_PROVIDED ENTRIES:_
---

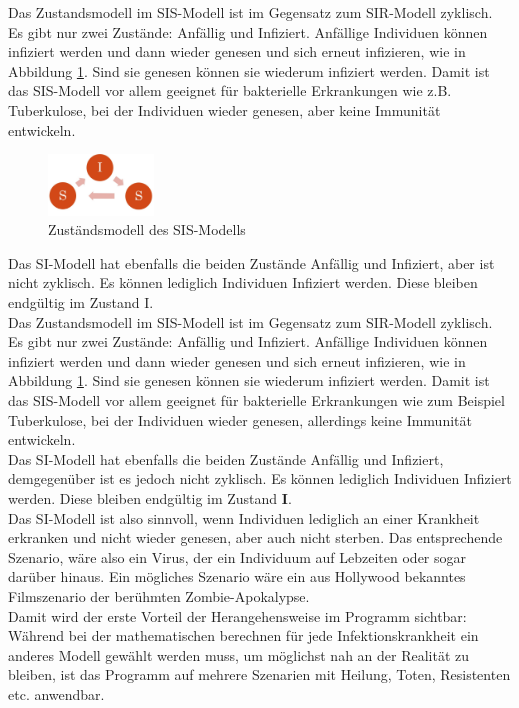 Das Zustandsmodell im SIS-Modell ist im Gegensatz zum SIR-Modell zyklisch. Es gibt nur zwei Zustände: Anfällig und Infiziert. Anfällige Individuen können infiziert werden und dann wieder genesen und sich erneut infizieren, wie in Abbildung \ref{fig:sis}. Sind sie genesen können sie wiederum infiziert werden. Damit ist das SIS-Modell vor allem geeignet für bakterielle Erkrankungen wie z.B. Tuberkulose, bei der Individuen wieder genesen, aber keine Immunität entwickeln. 
\begin{figure}[H]
	\centering
	\includegraphics[width= 0.25\textwidth]{./images/SIS-Modell.jpg}\caption{Zuständsmodell des SIS-Modells}\label{fig:sis}
\end{figure}
Das SI-Modell hat ebenfalls die beiden Zustände Anfällig und Infiziert, aber ist nicht zyklisch. Es können lediglich Individuen Infiziert werden. Diese bleiben endgültig im Zustand I.\\ 

Das Zustandsmodell im SIS-Modell ist im Gegensatz zum SIR-Modell zyklisch. Es gibt nur zwei Zustände: Anfällig und Infiziert. Anfällige Individuen können infiziert werden und dann wieder genesen und sich erneut infizieren, wie in Abbildung \ref{fig:sis}. Sind sie genesen können sie wiederum infiziert werden. Damit ist das SIS-Modell vor allem geeignet für bakterielle Erkrankungen wie zum Beispiel Tuberkulose, bei der Individuen wieder genesen, allerdings keine Immunität entwickeln. \\
Das SI-Modell hat ebenfalls die beiden Zustände Anfällig und Infiziert, demgegenüber ist es jedoch nicht zyklisch. Es können lediglich Individuen Infiziert werden. Diese bleiben endgültig im Zustand \textbf{I}.\\ 

Das SI-Modell ist also sinnvoll, wenn Individuen lediglich an einer Krankheit erkranken und nicht wieder genesen, aber auch nicht sterben. Das entsprechende Szenario, wäre also ein Virus, der ein Individuum auf Lebzeiten oder sogar darüber hinaus. Ein mögliches Szenario wäre ein aus Hollywood bekanntes Filmszenario der berühmten Zombie-Apokalypse.\\
Damit wird der erste Vorteil der Herangehensweise im Programm sichtbar: Während bei der mathematischen berechnen für jede Infektionskrankheit ein anderes Modell gewählt werden muss, um möglichst nah an der Realität zu bleiben, ist das Programm auf mehrere Szenarien mit Heilung, Toten, Resistenten etc. anwendbar.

---

_WORK TASK:_ Restate the listing above word for word and skip each picture.

_ANSWER BOX:_
 Das Zustandsmodell im SIS-Modell ist im Gegensatz zum SIR-Modell zyklisch. Es gibt nur zwei Zustände: Anfällig und Infiziert. Anfällige Individuen können infiziert werden und dann wieder genesen und sich erneut infizieren, wie in Abbildung \ref{fig:sis}. Sind sie genesen können sie wiederum infiziert werden. Damit ist das SIS-Modell vor allem geeignet für bakterielle Erkrankungen wie z.B. Tuberkulose, bei der Individuen wieder genesen, aber keine Immunität entwickeln. 
\begin{figure}[H]
	\centering
	\includegraphics[width= 0.25\textwidth]{./images/SIS-Modell.jpg}\caption{Zuständsmodell des SIS-Modells}\label{fig:sis}
\end{figure}
Das SI-Modell hat ebenfalls die beiden Zustände Anfällig und Infiziert, aber ist nicht zyklisch. Es können lediglich Individuen Infiziert werden. Diese bleiben endgültig im Zustand I.\\ 

Das Zustandsmodell im SIS-Modell ist im Gegensatz zum SIR-Modell zyklisch. Es gibt nur zwei Zustände: Anfällig und Infiziert. Anfällige Individuen können infiziert werden und dann wieder genesen und sich erneut infizieren, wie in Abbildung \ref{fig:sis}. Sind sie genesen können sie wiederum infiziert werden. Damit ist das SIS-Modell vor allem geeignet für bakterielle Erkrankungen wie zum Beispiel Tuberkulose, bei der Individuen wieder genesen, allerdings keine Immunität entwickeln. \\
Das SI-Modell hat ebenfalls die beiden Zustände Anfällig und Infiziert, demgegenüber ist es jedoch nicht zyklisch. Es können lediglich Individuen Infiziert werden. Diese bleiben endgültig im Zustand \textbf{I}.\\ 

Das SI-Modell ist also sinnvoll, wenn Individuen lediglich an einer Krankheit erkranken und nicht wieder genesen, aber auch nicht sterben. Das entsprechende Szenario, wäre also ein Virus, der ein Individuum auf Lebzeiten oder sogar darüber hinaus. Ein mögliches Szenario wäre ein aus Hollywood bekanntes Filmszenario der berühmten Zombie-Apokalypse.\\
Damit wird der erste Vorteil der Herangehensweise im Programm sichtbar: Während bei der mathematischen berechnen für jede Infektionskrankheit ein anderes Modell gewählt werden muss, um möglichst nah an der Realität zu bleiben, ist das Programm auf mehrere Szenarien mit Heilung, Toten, Resistenten etc. anwendbar.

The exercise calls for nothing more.